Page MenuHomePhabricator

Limit resources used by Chromium in order to make the chromium-render service ready for production
Closed, ResolvedPublic8 Estimated Story Points

Description

We'd like to make the chromium-render service ready for production and stress testing by making the service robust.

Taken from @mobrovac's comments at T176627#3691956.

A/C

  • Every request should spawn a new headless Chromium instance;
  • time-boxed execution: there should be strong guarantees that a given Chromium render cycle (i.e. the sub-process' life) will not last longer than X seconds (configurable)
  • number of spawned Chromium instances: the service should track the number of currently-opened Chromium instances and not allow a configured maximum of them to be spawned; should there be a request waiting to be fulfilled, it should be postponed until such time as an instance slot becomes available or rejected if the maximum amount of wait time has elapsed.

Sign off notes are here: T178501#3792086

Related Objects

Event Timeline

There are a very large number of changes, so older changes are hidden. Show Older Changes

@bmansurov: Is it possible to do this (spawn X Chromium processes and connect to them) with puppeteer?

@bmansurov: Is it possible to do this (spawn X Chromium processes and connect to them) with puppeteer?

I suppose so; haven't verified it though.

@bmansurov: Is it possible to do this (spawn X Chromium processes and connect to them) with puppeteer?

This is what Electron does at start-up, and the problem with that is that, just like your normal browser, the instances lock up memory over time. Moreover, if a request locks the process up, you are left with dysfunctional instances and observe the hanging problems.

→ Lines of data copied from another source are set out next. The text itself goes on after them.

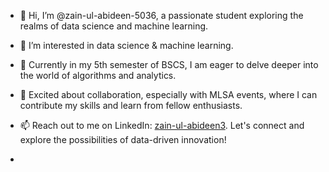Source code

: - 👋 Hi, I’m @zain-ul-abideen-5036, a passionate student exploring the realms of data science and machine learning.
- 👀 I’m interested in data science & machine learning.
- 🌱 Currently in my 5th semester of BSCS, I am eager to delve deeper into the world of algorithms and analytics.
- 💞️ Excited about collaboration, especially with MLSA events, where I can contribute my skills and learn from fellow enthusiasts.
- 📫 Reach out to me on LinkedIn: [zain-ul-abideen3](www.linkedin.com/in/zain-ul-abideen3). Let's connect and explore the possibilities of data-driven innovation!

- 






<!---
zain-ul-abideen-5036/zain-ul-abideen-5036 is a ✨ special ✨ repository because its `README.md` (this file) appears on your GitHub profile.
You can click the Preview link to take a look at your changes.
--->
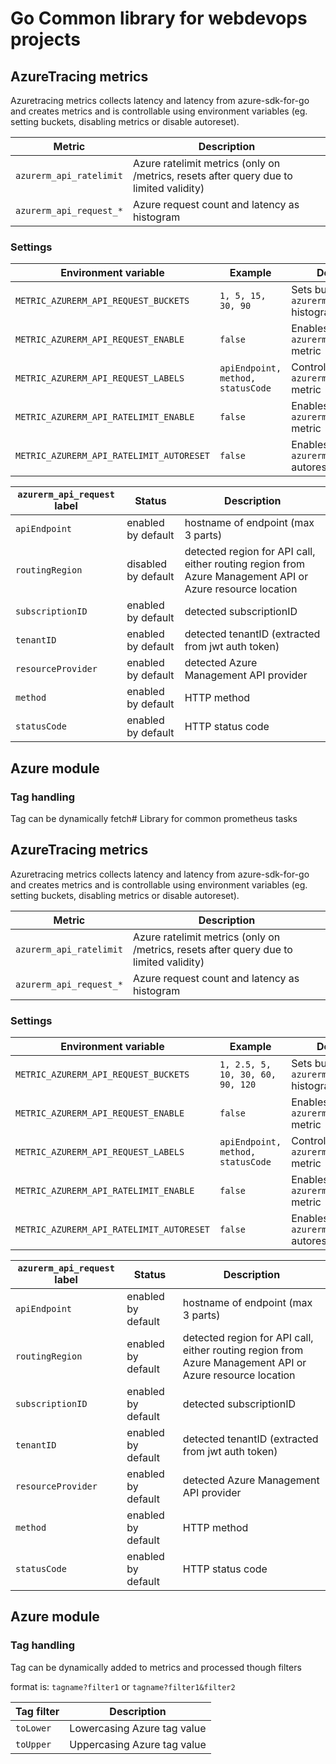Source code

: # Go Common library for webdevops projects

## AzureTracing metrics

Azuretracing metrics collects latency and latency from azure-sdk-for-go and creates metrics and is controllable using
environment variables (eg. setting buckets, disabling metrics or disable autoreset).

| Metric                                   | Description                                                                            |
|------------------------------------------|----------------------------------------------------------------------------------------|
| `azurerm_api_ratelimit`                  | Azure ratelimit metrics (only on /metrics, resets after query due to limited validity) |
| `azurerm_api_request_*`                  | Azure request count and latency as histogram                                           |

### Settings

| Environment variable                     | Example                           | Description                                                    |
|------------------------------------------|-----------------------------------|----------------------------------------------------------------|
| `METRIC_AZURERM_API_REQUEST_BUCKETS`     | `1, 5, 15, 30, 90`                | Sets buckets for `azurerm_api_request` histogram metric        |
| `METRIC_AZURERM_API_REQUEST_ENABLE`      | `false`                           | Enables/disables `azurerm_api_request_*` metric                |
| `METRIC_AZURERM_API_REQUEST_LABELS`      | `apiEndpoint, method, statusCode` | Controls labels of `azurerm_api_request_*` metric              |
| `METRIC_AZURERM_API_RATELIMIT_ENABLE`    | `false`                           | Enables/disables `azurerm_api_ratelimit` metric                |
| `METRIC_AZURERM_API_RATELIMIT_AUTORESET` | `false`                           | Enables/disables `azurerm_api_ratelimit` autoreset after fetch |


| `azurerm_api_request` label | Status              | Description                                                                                              |
|-----------------------------|---------------------|----------------------------------------------------------------------------------------------------------|
| `apiEndpoint`               | enabled by default  | hostname of endpoint (max 3 parts)                                                                       |
| `routingRegion`             | disabled by default | detected region for API call, either routing region from Azure Management API or Azure resource location |
| `subscriptionID`            | enabled by default  | detected subscriptionID                                                                                  |
| `tenantID`                  | enabled by default  | detected tenantID (extracted from jwt auth token)                                                        |
| `resourceProvider`          | enabled by default  | detected Azure Management API provider                                                                   |
| `method`                    | enabled by default  | HTTP method                                                                                              |
| `statusCode`                | enabled by default  | HTTP status code                                                                                         |

## Azure module


### Tag handling

Tag can be dynamically fetch# Library for common prometheus tasks

## AzureTracing metrics

Azuretracing metrics collects latency and latency from azure-sdk-for-go and creates metrics and is controllable using
environment variables (eg. setting buckets, disabling metrics or disable autoreset).

| Metric                                   | Description                                                                            |
|------------------------------------------|----------------------------------------------------------------------------------------|
| `azurerm_api_ratelimit`                  | Azure ratelimit metrics (only on /metrics, resets after query due to limited validity) |
| `azurerm_api_request_*`                  | Azure request count and latency as histogram                                           |

### Settings

| Environment variable                     | Example                            | Description                                                    |
|------------------------------------------|------------------------------------|----------------------------------------------------------------|
| `METRIC_AZURERM_API_REQUEST_BUCKETS`     | `1, 2.5, 5, 10, 30, 60, 90, 120`   | Sets buckets for `azurerm_api_request` histogram metric        |
| `METRIC_AZURERM_API_REQUEST_ENABLE`      | `false`                            | Enables/disables `azurerm_api_request_*` metric                |
| `METRIC_AZURERM_API_REQUEST_LABELS`      | `apiEndpoint, method, statusCode`  | Controls labels of `azurerm_api_request_*` metric              |
| `METRIC_AZURERM_API_RATELIMIT_ENABLE`    | `false`                            | Enables/disables `azurerm_api_ratelimit` metric                |
| `METRIC_AZURERM_API_RATELIMIT_AUTORESET` | `false`                            | Enables/disables `azurerm_api_ratelimit` autoreset after fetch |


| `azurerm_api_request` label | Status             | Description                                                                                              |
|-----------------------------|--------------------|----------------------------------------------------------------------------------------------------------|
| `apiEndpoint`               | enabled by default | hostname of endpoint (max 3 parts)                                                                       |
| `routingRegion`             | enabled by default | detected region for API call, either routing region from Azure Management API or Azure resource location |
| `subscriptionID`            | enabled by default | detected subscriptionID                                                                                  |
| `tenantID`                  | enabled by default | detected tenantID (extracted from jwt auth token)                                                        |
| `resourceProvider`          | enabled by default | detected Azure Management API provider                                                                   |
| `method`                    | enabled by default | HTTP method                                                                                              |
| `statusCode`                | enabled by default | HTTP status code                                                                                         |

## Azure module


### Tag handling

Tag can be dynamically added to metrics and processed though filters

format is: `tagname?filter1` or `tagname?filter1&filter2`

| Tag filter | Description                 |
|------------|-----------------------------|
| `toLower`  | Lowercasing Azure tag value |
| `toUpper`  | Uppercasing Azure tag value |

Sorry @mobrovac, I phrased my question poorly. I'll try again:

Is it possible to spawn a new instance of Chromium for every request and connect to it with puppeteer?

Is it possible to spawn a new instance of Chromium for every request and connect to it with puppeteer?

Yes! In

const puppeteer = require( 'puppeteer' );
const browser = puppeteer.launch();

[[ https://github.com/GoogleChrome/puppeteer/blob/4f64dfd9935e87c2752a4db04867b4a9928c2cd3/lib/Puppeteer.js#L20-L26 | Pupetteer#launch ]] invokes [[ https://github.com/GoogleChrome/puppeteer/blob/4f64dfd9935e87c2752a4db04867b4a9928c2cd3/lib/Launcher.js#L60-L166 | Launcher#launch ]], which, amongst other things, launches a new instance of Chromium and connects to it.

Bringing the task into the sprint as it's a subtask of another task that's in the sprint already.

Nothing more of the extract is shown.